▸ Exercise instructions
Print every record exactly as it appears. Leave the pictures out.

▸ Collected data

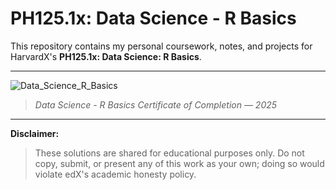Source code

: # PH125.1x: Data Science - R Basics

This repository contains my personal coursework, notes, and projects for HarvardX's **PH125.1x: Data Science: R Basics**. 

---
![Data_Science_R_Basics](https://github.com/user-attachments/assets/94bb0693-4041-4c21-8f4a-122a29083be1)
> *Data Science - R Basics Certificate of Completion — 2025*

---
**Disclaimer:**
> These solutions are shared for educational purposes only. Do not copy, submit, or present any of this work as your own; doing so would violate edX's academic honesty policy.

▸ Expected output
Source code

: # PH125.1x: Data Science - R Basics

This repository contains my personal coursework, notes, and projects for HarvardX's **PH125.1x: Data Science: R Basics**. 

---
![Data_Science_R_Basics](https://github.com/user-attachments/assets/94bb0693-4041-4c21-8f4a-122a29083be1)
> *Data Science - R Basics Certificate of Completion — 2025*

---
**Disclaimer:**
> These solutions are shared for educational purposes only. Do not copy, submit, or present any of this work as your own; doing so would violate edX's academic honesty policy.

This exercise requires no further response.